I meet my brother in the line for Ip Man, stretching up to Sherbrooke Street. I’ve been trying to get my family and friends to accompany me to Fantasia, and it’s been an uphill battle. Now that the Festival is getting more mainstream creds, interest has increased, even if it hasn’t translated into familiar moviegoers around me during my Fantasia screenings. My little brother has been open to accompanying me to Asian action flick, the first one this year being the unfortunate Detective Dee and the Mystery of the Phantom Flame, our chaotic introduction to the festival’s wuxia selection.
In that regard, I’m a little apprehensive about Ip Man: it comes with a few underwhelming reviews; unlike the first Ip Man, it wasn’t lauded at the Hong Kong Film awards; Donnie Yen has gracefully exited, leaving Yu-hang To to replace him as a young Ip Man; the director of the previous films, Wilson Yip, has relinquished the reins to a new director, Herman Yau; the film is a prequel, effectively rebooting the franchise (oh how I hate prequels-sequels-reboots). So, this movie has a lot going against it as my brother and I scan the Hall Theater for adequate seating.
Once the movie starts, past its cheesy introduction, with Sammo Hung as Ip Man’s dying Wing Chun kung fu master, the third Ip Man actually became quite engrossing. Closer to the excitement, fun and emotional pull of the first film, Ip Man: The Legend is Born never pretends it’s the same movie and, instead, builds its own wuxia trail while borrowing from popular Asian film storylines. To closely imitates Donnie Yen, linking his performance to the previous films, sure, but also trailblazing further by infusing his own persona, body language, style and attitude into the character. His Ip Man looks as wise and dangerous as previously yet it’s still a magnificent illusion; as a young incarnation, he’s reckless and impetuous, pretentious and egotistic, in a sense guilty of all of youth’s sins, but in all the while, in the subtle performance, we notice the leadership abilities, the “master of kung fu” qualities that will lead him to become a world-respected figure.

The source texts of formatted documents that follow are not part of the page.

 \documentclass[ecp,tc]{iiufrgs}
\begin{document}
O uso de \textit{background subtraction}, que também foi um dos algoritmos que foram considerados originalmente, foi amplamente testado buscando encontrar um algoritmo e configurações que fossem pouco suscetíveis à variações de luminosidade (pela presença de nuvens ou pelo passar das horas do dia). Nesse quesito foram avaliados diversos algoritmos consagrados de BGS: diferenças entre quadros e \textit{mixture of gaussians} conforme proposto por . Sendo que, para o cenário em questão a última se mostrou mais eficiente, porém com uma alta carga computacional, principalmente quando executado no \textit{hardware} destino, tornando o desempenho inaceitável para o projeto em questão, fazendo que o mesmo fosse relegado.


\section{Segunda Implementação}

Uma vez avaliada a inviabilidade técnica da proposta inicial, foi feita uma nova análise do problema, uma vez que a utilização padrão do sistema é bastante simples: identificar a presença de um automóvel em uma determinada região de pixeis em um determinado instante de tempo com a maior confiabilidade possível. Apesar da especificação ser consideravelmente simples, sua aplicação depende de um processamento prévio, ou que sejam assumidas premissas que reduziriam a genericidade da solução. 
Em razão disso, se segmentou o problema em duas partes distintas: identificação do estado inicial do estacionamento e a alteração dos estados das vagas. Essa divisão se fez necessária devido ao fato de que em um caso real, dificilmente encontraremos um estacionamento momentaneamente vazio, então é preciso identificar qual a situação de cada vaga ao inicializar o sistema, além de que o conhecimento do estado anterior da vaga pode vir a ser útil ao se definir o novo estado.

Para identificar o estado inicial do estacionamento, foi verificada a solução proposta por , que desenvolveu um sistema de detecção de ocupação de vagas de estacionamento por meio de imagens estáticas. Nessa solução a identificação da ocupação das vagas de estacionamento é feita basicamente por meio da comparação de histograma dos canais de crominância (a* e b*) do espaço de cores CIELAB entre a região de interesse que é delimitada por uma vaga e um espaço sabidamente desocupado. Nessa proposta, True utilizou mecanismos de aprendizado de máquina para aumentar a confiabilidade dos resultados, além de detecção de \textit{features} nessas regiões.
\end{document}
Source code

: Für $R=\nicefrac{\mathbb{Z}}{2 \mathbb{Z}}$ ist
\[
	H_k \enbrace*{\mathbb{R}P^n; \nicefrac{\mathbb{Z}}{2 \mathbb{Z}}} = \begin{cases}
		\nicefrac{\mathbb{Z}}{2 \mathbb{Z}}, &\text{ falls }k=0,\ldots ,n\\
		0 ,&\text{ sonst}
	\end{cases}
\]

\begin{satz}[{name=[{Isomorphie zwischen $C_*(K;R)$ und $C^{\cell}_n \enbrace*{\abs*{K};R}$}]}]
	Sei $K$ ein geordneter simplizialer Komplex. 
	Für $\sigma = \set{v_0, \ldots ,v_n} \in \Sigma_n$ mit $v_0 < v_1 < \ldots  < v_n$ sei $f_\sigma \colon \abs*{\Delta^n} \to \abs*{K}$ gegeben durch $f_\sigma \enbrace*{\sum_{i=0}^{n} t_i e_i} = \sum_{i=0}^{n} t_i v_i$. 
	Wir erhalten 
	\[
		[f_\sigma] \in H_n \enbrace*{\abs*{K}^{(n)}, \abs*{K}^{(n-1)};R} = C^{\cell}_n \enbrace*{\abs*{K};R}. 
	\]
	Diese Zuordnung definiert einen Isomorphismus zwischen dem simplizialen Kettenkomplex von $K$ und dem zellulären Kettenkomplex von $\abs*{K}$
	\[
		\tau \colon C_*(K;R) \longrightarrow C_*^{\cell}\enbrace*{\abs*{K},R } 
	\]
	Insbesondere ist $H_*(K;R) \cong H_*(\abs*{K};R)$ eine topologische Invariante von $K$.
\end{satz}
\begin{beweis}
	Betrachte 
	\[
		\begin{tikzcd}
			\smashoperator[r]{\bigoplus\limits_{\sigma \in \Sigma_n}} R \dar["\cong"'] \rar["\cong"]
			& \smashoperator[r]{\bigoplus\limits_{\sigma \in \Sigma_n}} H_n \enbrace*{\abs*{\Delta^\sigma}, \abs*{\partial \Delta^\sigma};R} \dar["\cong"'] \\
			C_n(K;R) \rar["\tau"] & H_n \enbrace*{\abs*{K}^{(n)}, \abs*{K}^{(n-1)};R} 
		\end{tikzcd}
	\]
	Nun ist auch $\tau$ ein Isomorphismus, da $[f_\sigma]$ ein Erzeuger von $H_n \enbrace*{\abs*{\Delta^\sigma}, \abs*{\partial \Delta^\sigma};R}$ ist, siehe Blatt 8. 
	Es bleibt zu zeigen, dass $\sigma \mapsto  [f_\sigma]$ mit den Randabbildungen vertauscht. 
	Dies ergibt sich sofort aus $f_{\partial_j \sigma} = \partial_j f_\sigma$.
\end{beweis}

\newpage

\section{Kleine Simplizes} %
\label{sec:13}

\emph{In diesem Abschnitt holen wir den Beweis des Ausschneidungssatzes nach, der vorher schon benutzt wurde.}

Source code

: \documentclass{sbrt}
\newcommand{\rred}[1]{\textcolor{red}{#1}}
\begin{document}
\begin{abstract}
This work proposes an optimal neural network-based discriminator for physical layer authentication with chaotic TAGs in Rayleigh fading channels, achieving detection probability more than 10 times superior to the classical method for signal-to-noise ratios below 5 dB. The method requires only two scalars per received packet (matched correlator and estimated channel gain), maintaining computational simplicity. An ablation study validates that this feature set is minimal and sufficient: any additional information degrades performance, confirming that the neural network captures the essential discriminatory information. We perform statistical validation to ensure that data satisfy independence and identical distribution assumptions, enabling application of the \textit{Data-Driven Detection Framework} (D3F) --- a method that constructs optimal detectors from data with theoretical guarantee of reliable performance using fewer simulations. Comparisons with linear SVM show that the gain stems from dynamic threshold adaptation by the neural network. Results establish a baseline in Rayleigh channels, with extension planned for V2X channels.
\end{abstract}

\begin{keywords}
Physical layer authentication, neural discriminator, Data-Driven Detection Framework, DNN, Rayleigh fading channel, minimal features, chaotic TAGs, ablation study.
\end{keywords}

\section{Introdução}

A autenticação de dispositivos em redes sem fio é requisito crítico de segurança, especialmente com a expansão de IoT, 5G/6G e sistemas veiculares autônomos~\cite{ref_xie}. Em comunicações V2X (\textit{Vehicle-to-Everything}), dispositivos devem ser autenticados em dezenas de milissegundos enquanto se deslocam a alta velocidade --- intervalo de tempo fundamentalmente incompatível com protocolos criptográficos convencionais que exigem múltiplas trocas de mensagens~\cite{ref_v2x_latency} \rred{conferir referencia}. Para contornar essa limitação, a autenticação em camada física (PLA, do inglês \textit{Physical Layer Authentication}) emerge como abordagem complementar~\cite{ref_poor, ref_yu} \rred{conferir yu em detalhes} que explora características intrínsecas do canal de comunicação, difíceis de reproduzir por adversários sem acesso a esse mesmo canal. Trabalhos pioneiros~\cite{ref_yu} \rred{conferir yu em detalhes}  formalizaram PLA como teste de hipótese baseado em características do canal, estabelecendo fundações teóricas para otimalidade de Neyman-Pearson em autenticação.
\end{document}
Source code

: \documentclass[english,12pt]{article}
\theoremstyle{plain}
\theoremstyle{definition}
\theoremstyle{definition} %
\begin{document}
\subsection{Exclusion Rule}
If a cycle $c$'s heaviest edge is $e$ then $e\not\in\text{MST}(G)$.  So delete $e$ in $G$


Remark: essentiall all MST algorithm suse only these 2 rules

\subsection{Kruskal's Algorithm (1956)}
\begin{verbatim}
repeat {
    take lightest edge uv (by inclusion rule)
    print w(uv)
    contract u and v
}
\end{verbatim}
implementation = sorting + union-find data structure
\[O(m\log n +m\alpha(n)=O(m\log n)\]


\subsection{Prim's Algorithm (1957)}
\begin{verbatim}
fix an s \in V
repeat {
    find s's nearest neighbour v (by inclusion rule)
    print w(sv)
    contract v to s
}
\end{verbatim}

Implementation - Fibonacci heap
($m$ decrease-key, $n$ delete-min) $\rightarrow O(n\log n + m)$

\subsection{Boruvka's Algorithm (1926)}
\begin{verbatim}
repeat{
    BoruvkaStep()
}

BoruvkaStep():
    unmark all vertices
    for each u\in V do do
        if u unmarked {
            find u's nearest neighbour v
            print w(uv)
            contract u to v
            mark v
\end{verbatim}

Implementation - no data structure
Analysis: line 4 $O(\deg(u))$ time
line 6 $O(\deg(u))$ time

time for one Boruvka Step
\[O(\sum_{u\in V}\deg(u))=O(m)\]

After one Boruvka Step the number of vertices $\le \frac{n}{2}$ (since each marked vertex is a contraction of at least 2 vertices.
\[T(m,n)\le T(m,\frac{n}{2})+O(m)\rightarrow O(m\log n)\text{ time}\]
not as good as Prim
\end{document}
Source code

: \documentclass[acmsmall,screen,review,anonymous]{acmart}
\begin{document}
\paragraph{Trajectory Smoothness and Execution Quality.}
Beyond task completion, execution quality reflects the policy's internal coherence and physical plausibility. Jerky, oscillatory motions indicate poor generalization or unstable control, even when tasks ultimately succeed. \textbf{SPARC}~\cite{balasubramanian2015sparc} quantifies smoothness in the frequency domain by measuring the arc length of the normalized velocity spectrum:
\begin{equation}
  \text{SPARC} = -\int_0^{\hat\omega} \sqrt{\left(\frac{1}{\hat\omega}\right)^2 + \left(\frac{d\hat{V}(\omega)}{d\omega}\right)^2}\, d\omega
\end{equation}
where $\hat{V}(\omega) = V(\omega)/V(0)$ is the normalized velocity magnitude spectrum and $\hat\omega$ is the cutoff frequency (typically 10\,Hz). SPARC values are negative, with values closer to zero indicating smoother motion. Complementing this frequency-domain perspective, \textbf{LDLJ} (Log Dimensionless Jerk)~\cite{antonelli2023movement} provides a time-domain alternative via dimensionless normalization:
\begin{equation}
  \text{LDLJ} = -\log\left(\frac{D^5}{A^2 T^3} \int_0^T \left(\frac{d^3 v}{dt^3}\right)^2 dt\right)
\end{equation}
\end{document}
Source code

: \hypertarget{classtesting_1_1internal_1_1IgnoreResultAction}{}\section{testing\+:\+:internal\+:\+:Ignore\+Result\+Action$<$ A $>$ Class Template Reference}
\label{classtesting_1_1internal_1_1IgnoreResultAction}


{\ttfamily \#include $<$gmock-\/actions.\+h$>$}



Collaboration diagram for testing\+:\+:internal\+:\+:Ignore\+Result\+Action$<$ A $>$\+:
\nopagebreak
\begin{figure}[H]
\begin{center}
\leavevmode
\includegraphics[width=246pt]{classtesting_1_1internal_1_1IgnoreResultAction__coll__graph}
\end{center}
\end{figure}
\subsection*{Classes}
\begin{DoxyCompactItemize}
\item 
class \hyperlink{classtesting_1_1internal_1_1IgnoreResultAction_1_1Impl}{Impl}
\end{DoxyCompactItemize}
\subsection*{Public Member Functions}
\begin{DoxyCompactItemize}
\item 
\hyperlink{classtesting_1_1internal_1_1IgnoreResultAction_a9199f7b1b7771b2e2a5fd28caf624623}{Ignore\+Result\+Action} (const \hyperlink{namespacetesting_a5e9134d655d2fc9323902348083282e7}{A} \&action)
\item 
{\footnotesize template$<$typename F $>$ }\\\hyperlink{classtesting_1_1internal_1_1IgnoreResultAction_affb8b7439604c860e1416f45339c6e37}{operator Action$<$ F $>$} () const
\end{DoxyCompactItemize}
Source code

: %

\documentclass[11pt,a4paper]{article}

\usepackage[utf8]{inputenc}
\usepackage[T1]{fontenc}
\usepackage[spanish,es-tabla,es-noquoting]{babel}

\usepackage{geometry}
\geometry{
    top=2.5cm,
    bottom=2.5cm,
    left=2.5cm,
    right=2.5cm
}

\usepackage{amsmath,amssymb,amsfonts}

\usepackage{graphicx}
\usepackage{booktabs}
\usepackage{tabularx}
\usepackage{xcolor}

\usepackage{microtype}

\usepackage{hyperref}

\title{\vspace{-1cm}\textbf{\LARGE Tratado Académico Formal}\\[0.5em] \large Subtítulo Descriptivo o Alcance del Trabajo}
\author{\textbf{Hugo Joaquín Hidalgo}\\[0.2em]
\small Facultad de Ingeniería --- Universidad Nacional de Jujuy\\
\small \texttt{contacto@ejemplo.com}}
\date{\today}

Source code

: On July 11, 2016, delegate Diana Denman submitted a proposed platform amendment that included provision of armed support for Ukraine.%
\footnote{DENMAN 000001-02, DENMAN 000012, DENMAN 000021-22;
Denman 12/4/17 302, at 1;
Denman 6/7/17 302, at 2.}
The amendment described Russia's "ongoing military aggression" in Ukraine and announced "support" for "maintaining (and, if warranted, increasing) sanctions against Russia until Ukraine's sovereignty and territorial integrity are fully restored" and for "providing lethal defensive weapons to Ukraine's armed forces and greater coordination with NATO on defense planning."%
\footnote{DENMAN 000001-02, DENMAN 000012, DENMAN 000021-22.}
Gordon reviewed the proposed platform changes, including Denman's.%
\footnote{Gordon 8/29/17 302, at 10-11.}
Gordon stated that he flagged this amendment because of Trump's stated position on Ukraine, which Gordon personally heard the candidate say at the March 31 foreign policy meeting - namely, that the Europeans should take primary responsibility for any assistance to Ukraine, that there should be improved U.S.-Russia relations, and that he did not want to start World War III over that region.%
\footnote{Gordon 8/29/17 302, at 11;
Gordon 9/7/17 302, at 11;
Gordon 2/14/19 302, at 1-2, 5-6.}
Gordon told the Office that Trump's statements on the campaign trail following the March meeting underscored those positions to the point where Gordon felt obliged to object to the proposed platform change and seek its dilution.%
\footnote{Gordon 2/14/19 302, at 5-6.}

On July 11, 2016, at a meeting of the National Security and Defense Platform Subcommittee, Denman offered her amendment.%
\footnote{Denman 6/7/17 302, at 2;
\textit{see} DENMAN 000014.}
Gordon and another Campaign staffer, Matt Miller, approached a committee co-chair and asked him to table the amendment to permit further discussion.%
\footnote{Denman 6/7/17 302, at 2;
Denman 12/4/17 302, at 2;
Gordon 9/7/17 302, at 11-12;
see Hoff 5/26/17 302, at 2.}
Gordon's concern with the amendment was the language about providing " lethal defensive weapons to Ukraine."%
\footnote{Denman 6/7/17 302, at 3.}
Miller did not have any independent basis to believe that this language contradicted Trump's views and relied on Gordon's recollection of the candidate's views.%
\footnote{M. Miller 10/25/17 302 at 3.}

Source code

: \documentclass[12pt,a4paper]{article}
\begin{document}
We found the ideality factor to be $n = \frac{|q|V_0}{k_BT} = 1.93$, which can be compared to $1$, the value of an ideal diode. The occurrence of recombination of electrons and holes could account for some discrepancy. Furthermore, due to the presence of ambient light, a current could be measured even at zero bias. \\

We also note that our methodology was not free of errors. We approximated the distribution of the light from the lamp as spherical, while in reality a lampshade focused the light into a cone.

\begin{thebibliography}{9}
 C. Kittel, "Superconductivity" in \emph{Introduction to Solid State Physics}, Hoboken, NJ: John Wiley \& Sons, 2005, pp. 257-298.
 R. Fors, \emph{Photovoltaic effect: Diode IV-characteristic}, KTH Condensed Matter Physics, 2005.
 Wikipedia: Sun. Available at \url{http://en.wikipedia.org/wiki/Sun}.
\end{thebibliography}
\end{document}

Apart from a few out-of-left-field plot twists, Ip Man: The Legend is Born garners attention and holds it. To’s kung fu is brutal but controlled, different from Donnie Yen’s graceful style, and closer to the real Wing Chun, a style he’s said to practise in real life. The fight scenes are savage and imaginative, yet managing to feel more elegant and poetic than in the previous movies. The storyline is close to several historical wuxia, certainly akin to the first movie’s plot, with the Japanese as the main villains. But it jumps ahead of other Hong Kong franchises and anticipates the gravitas of local collaborators, having Chinese-raised Japanese spies in sharp internal conflict, torn between duty and patriotism.
Ip Man: The Legend is Born is close to a pitch-perfect mainstream action film. Yu-hag To, Donnie Yen’s replacement, not only proves that he has the acting chops to shoulder the franchise from now on, but also, from his innocuous appearance and mysterious glare to his fluid kung fu, emerges as a rising star in Hong Kong cinema.